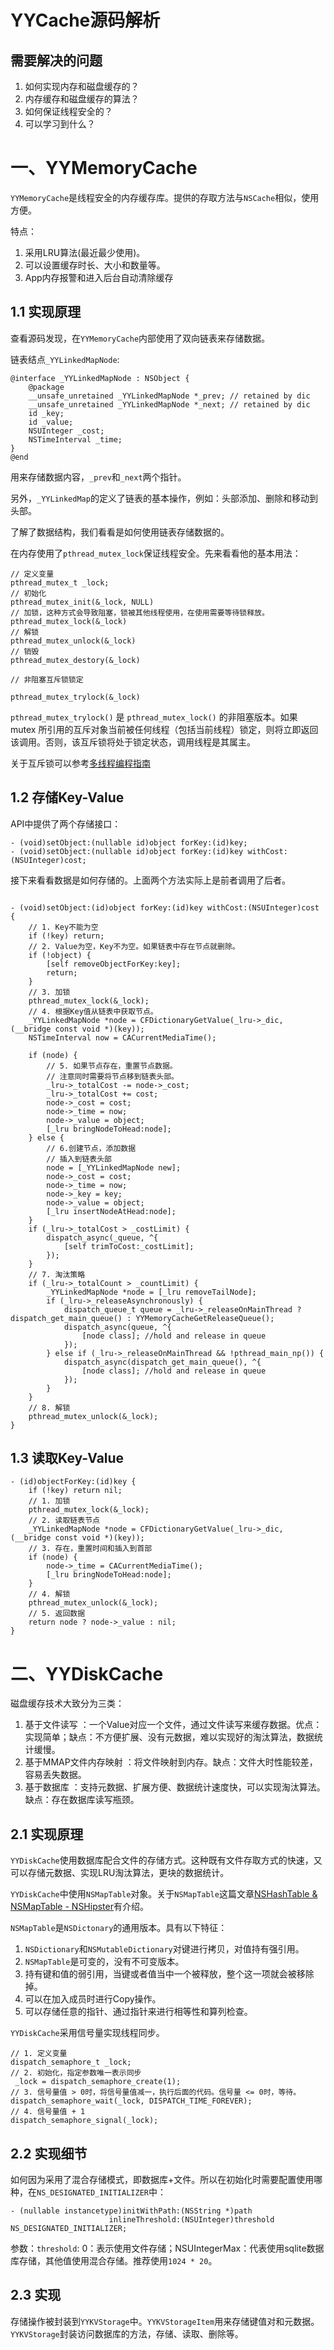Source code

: # YYCache源码解析


##  需要解决的问题

1. 如何实现内存和磁盘缓存的？
2. 内存缓存和磁盘缓存的算法？
3. 如何保证线程安全的？
4. 可以学习到什么？


# 一、YYMemoryCache 

`YYMemoryCache`是线程安全的内存缓存库。提供的存取方法与`NSCache`相似，使用方便。

特点：

1. 采用LRU算法(最近最少使用)。
2. 可以设置缓存时长、大小和数量等。
3. App内存报警和进入后台自动清除缓存

## 1.1 实现原理

查看源码发现，在`YYMemoryCache`内部使用了双向链表来存储数据。

链表结点`_YYLinkedMapNode`:

```objc
@interface _YYLinkedMapNode : NSObject {
    @package
    __unsafe_unretained _YYLinkedMapNode *_prev; // retained by dic
    __unsafe_unretained _YYLinkedMapNode *_next; // retained by dic
    id _key;
    id _value;
    NSUInteger _cost;
    NSTimeInterval _time;
}
@end
```
用来存储数据内容，`_prev`和`_next`两个指针。

另外，`_YYLinkedMap`的定义了链表的基本操作，例如：头部添加、删除和移动到头部。

了解了数据结构，我们看看是如何使用链表存储数据的。

在内存使用了`pthread_mutex_lock`保证线程安全。先来看看他的基本用法：

```objc
// 定义变量
pthread_mutex_t _lock; 
// 初始化
pthread_mutex_init(&_lock, NULL)
// 加锁，这种方式会导致阻塞，锁被其他线程使用，在使用需要等待锁释放。
pthread_mutex_lock(&_lock)
// 解锁
pthread_mutex_unlock(&_lock)
// 销毁
pthread_mutex_destory(&_lock)

// 非阻塞互斥锁锁定

pthread_mutex_trylock(&_lock)
```
`pthread_mutex_trylock()` 是 `pthread_mutex_lock()` 的非阻塞版本。如果 mutex 所引用的互斥对象当前被任何线程（包括当前线程）锁定，则将立即返回该调用。否则，该互斥锁将处于锁定状态，调用线程是其属主。

关于互斥锁可以参考[多线程编程指南](https://docs.oracle.com/cd/E19253-01/819-7051/sync-12/index.html)


## 1.2 存储Key-Value

API中提供了两个存储接口：

```objc
- (void)setObject:(nullable id)object forKey:(id)key;
- (void)setObject:(nullable id)object forKey:(id)key withCost:(NSUInteger)cost;
```
接下来看看数据是如何存储的。上面两个方法实际上是前者调用了后者。

```objc

- (void)setObject:(id)object forKey:(id)key withCost:(NSUInteger)cost {
    // 1. Key不能为空
    if (!key) return;
    // 2. Value为空，Key不为空。如果链表中存在节点就删除。
    if (!object) {
        [self removeObjectForKey:key];
        return;
    }
    // 3. 加锁
    pthread_mutex_lock(&_lock);
    // 4. 根据Key值从链表中获取节点。
    _YYLinkedMapNode *node = CFDictionaryGetValue(_lru->_dic, (__bridge const void *)(key));
    NSTimeInterval now = CACurrentMediaTime();

    if (node) {
        // 5. 如果节点存在，重置节点数据。
        // 注意同时需要将节点移到链表头部。
        _lru->_totalCost -= node->_cost;
        _lru->_totalCost += cost;
        node->_cost = cost;
        node->_time = now;
        node->_value = object;
        [_lru bringNodeToHead:node];
    } else {
        // 6.创建节点，添加数据
        // 插入到链表头部
        node = [_YYLinkedMapNode new];
        node->_cost = cost;
        node->_time = now;
        node->_key = key;
        node->_value = object;
        [_lru insertNodeAtHead:node];
    }
    if (_lru->_totalCost > _costLimit) {
        dispatch_async(_queue, ^{
            [self trimToCost:_costLimit];
        });
    }
    // 7. 淘汰策略
    if (_lru->_totalCount > _countLimit) {
        _YYLinkedMapNode *node = [_lru removeTailNode];
        if (_lru->_releaseAsynchronously) {
            dispatch_queue_t queue = _lru->_releaseOnMainThread ? dispatch_get_main_queue() : YYMemoryCacheGetReleaseQueue();
            dispatch_async(queue, ^{
                [node class]; //hold and release in queue
            });
        } else if (_lru->_releaseOnMainThread && !pthread_main_np()) {
            dispatch_async(dispatch_get_main_queue(), ^{
                [node class]; //hold and release in queue
            });
        }
    }
    // 8. 解锁
    pthread_mutex_unlock(&_lock);
}
```
## 1.3 读取Key-Value

```objc
- (id)objectForKey:(id)key {
    if (!key) return nil;
    // 1. 加锁
    pthread_mutex_lock(&_lock);
    // 2. 读取链表节点
    _YYLinkedMapNode *node = CFDictionaryGetValue(_lru->_dic, (__bridge const void *)(key));
    // 3. 存在，重置时间和插入到首部
    if (node) {
        node->_time = CACurrentMediaTime();
        [_lru bringNodeToHead:node];
    }
    // 4. 解锁
    pthread_mutex_unlock(&_lock);
    // 5. 返回数据
    return node ? node->_value : nil;
}
```


# 二、YYDiskCache 

磁盘缓存技术大致分为三类：

1. 基于文件读写 ：一个Value对应一个文件，通过文件读写来缓存数据。优点：实现简单；缺点：不方便扩展、没有元数据，难以实现好的淘汰算法，数据统计缓慢。
2. 基于MMAP文件内存映射 ：将文件映射到内存。缺点：文件大时性能较差，容易丢失数据。
3. 基于数据库 ：支持元数据、扩展方便、数据统计速度快，可以实现淘汰算法。缺点：存在数据库读写瓶颈。

## 2.1 实现原理

`YYDiskCache`使用数据库配合文件的存储方式。这种既有文件存取方式的快速，又可以存储元数据、实现LRU淘汰算法，更块的数据统计。

`YYDiskCache`中使用`NSMapTable`对象。关于`NSMapTable`这篇文章[NSHash​Table & NSMap​Table - NSHipster](https://nshipster.cn/nshashtable-and-nsmaptable/)有介绍。

`NSMapTable`是`NSDictonary`的通用版本。具有以下特征：

1. `NSDictionary`和`NSMutableDictionary`对键进行拷贝，对值持有强引用。
2. `NSMapTable`是可变的，没有不可变版本。
3. 持有键和值的弱引用，当键或者值当中一个被释放，整个这一项就会被移除掉。
4. 可以在加入成员时进行Copy操作。
5. 可以存储任意的指针、通过指针来进行相等性和算列检查。

`YYDiskCache`采用信号量实现线程同步。

```objc
// 1. 定义变量
dispatch_semaphore_t _lock;
// 2. 初始化，指定参数唯一表示同步
 _lock = dispatch_semaphore_create(1); 
// 3. 信号量值 > 0时，将信号量值减一，执行后面的代码。信号量 <= 0时，等待。
dispatch_semaphore_wait(_lock, DISPATCH_TIME_FOREVER);
// 4. 信号量值 + 1
dispatch_semaphore_signal(_lock);
```


## 2.2 实现细节

如何因为采用了混合存储模式，即数据库+文件。所以在初始化时需要配置使用哪种，在`NS_DESIGNATED_INITIALIZER`中：

```objc
- (nullable instancetype)initWithPath:(NSString *)path
                      inlineThreshold:(NSUInteger)threshold NS_DESIGNATED_INITIALIZER;
```
参数：`threshold`: 0：表示使用文件存储；NSUIntegerMax：代表使用sqlite数据库存储，其他值使用混合存储。推荐使用`1024 * 20`。

## 2.3 实现

存储操作被封装到`YYKVStorage`中。`YYKVStorageItem`用来存储键值对和元数据。`YYKVStorage`封装访问数据库的方法，存储、读取、删除等。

Directions - After locating the line containing "## 2.2 实现细节", give that line and every later line of the listing again exactly, up to and including the last.

Result of this task -
## 2.2 实现细节

如何因为采用了混合存储模式，即数据库+文件。所以在初始化时需要配置使用哪种，在`NS_DESIGNATED_INITIALIZER`中：

```objc
- (nullable instancetype)initWithPath:(NSString *)path
                      inlineThreshold:(NSUInteger)threshold NS_DESIGNATED_INITIALIZER;
```
参数：`threshold`: 0：表示使用文件存储；NSUIntegerMax：代表使用sqlite数据库存储，其他值使用混合存储。推荐使用`1024 * 20`。

## 2.3 实现

存储操作被封装到`YYKVStorage`中。`YYKVStorageItem`用来存储键值对和元数据。`YYKVStorage`封装访问数据库的方法，存储、读取、删除等。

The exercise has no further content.